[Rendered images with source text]
▬▬▬▬▬▬

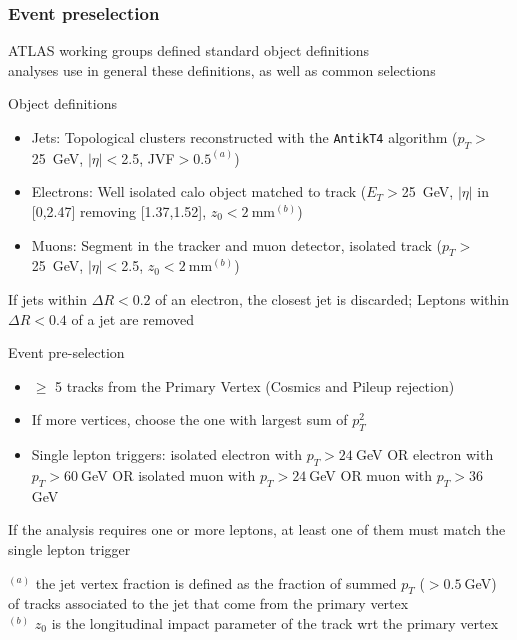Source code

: \documentclass[xcolor=dvipsnames,10pt]{beamer}
\begin{document}
\begin{frame}\frametitle{Event preselection}
\footnotesize\centering

ATLAS working groups defined standard object definitions\\
analyses use in general these definitions, as well as common selections\\

\myskip

\begin{minipage}{.5\textwidth}
\centering
\alert{Object definitions}

\begin{itemize}\scriptsize
\item \alert{Jets}: Topological clusters reconstructed with the \texttt{AntikT4} algorithm ($p_T > $25~GeV, $|\eta|<$2.5, JVF$>0.5^{(a)}$) 
\item \alert{Electrons}: Well isolated calo object matched to track ($E_T>$25~GeV, $|\eta|$ in [0,2.47] removing [1.37,1.52], $z_0<2~$mm$^{(b)}$)
\item \alert{Muons}: Segment in the tracker and muon detector, isolated track ($p_T>$ 25~GeV, $|\eta|<$2.5, $z_0<2~$mm$^{(b)}$)
\end{itemize}
\scriptsize
If jets within $\Delta R < 0.2$ of an electron, the closest jet is discarded; Leptons within $\Delta R < 0.4$ of a jet are removed

\end{minipage}\begin{minipage}{.5\textwidth}
\centering


\alert{Event pre-selection}
\begin{itemize}\scriptsize
\item $\geq$ 5 tracks from the Primary Vertex (Cosmics and Pileup rejection)
\item If more vertices, choose the one with largest sum of $p_T^2$
\item Single lepton triggers: isolated electron with $p_T>24~$GeV OR electron with $p_T>60~$GeV OR isolated muon with $p_T>24~$GeV OR muon with $p_T>36~$GeV
\end{itemize}
\scriptsize
\myskip
If the analysis requires one or more leptons, at least one of them must match the single lepton trigger


\end{minipage}

\myskip

\tiny
$^{(a)}$ the jet vertex fraction is defined as the fraction of summed $p_T$ ($>0.5~$GeV) of tracks associated to the jet that come from the primary vertex\\
$^{(b)}$ $z_0$ is the longitudinal impact parameter of the track wrt the primary vertex


\end{frame}
\end{document}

▬▬▬▬▬▬

What is being asked:
Each line in the data where the string "isolated" occurs should be identified and copied.

Answer to the problem:
\item \alert{Electrons}: Well isolated calo object matched to track ($E_T>$25~GeV, $|\eta|$ in [0,2.47] removing [1.37,1.52], $z_0<2~$mm$^{(b)}$)
\item \alert{Muons}: Segment in the tracker and muon detector, isolated track ($p_T>$ 25~GeV, $|\eta|<$2.5, $z_0<2~$mm$^{(b)}$)
\item Single lepton triggers: isolated electron with $p_T>24~$GeV OR electron with $p_T>60~$GeV OR isolated muon with $p_T>24~$GeV OR muon with $p_T>36~$GeV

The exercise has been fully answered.